This weekend it has finally started to feel like Fall and I am ALL about it. Pumpkin and apple flavors, mums on the front porch, sweaters on walks–yes, please! I love the coziness that this season brings; hot comfort food on the stove, warm cookies in the oven, and fall scented candles at night are a few of my favorite things. And this recipe right here is a Fall staple for us. Pumpkin Snickerdoodle cookies–they are easy to make, delicious and have just a hint of pumpkin. I highly encourage you to bake some soon and maybe even a couple extra for the neighbors! Y’all are going to love them.

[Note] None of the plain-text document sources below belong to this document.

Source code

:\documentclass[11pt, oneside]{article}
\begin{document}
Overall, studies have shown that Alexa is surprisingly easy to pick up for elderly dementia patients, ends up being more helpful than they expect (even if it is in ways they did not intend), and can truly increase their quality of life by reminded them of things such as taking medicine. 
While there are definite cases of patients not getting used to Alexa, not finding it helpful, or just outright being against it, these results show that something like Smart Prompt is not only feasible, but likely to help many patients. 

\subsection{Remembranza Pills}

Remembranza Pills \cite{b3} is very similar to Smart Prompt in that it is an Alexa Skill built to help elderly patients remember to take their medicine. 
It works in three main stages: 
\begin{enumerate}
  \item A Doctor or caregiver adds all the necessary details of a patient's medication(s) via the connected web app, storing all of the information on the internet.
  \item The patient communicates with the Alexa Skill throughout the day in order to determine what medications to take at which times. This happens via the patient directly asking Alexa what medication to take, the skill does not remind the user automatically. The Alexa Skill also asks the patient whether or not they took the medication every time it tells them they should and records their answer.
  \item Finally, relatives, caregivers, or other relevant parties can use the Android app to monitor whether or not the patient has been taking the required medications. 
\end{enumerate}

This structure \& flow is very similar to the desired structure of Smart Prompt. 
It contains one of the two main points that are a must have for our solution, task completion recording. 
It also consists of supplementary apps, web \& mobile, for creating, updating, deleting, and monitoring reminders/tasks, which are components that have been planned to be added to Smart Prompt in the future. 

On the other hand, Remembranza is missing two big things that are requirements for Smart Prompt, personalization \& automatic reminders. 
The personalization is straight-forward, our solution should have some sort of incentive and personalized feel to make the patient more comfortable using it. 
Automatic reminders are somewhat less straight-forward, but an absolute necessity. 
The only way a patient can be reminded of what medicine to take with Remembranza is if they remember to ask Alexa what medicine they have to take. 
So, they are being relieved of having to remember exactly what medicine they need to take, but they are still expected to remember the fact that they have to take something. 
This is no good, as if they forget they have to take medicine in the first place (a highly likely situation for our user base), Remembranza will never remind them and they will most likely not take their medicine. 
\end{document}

Pumpkin Snickerdoodle Cookies
Cinnamon Sugar Cookies with a hint of Pumpkin and Fall Spice
Ingredients
- 1/2 cup butter melted
- 3/4 cup granulated sugar
- 1/4 cup brown sugar
- 1 tsp vanilla extract
- 1/4 cup pumpkin puree
- 1 tsp cinnamon
- 2 tsps pumpkin pie spice
- 2 tsps cornstarch
- 1 tsp baking soda
- 2 cups flour
For rolling the cookies
- 1/2 cup sugar
- 3 tsps cinnamon
Instructions
- In a bowl, mix together the melted butter, granulated sugar and brown sugar.
- Add in the vanilla and pumpkin puree. Stir to combine.
- Then add in the cinnamon, pumpkin pie spice, cornstarch, baking soda and flour. Stir until dough forms.
- Cover the dough and refridgerate for at least 2 hours before baking (must do this because of the melted butter!).
- Preheat the oven to 350 F and while oven heats, mix together the 1/2 cup sugar and 3 tsps cinnamon for rolling cookies. Scoop your cookie dough into 1 inch balls and roll each into the cinnamon sugar before placing on a baking tray.
- Bake for 8-10 minutes in the oven once preheated.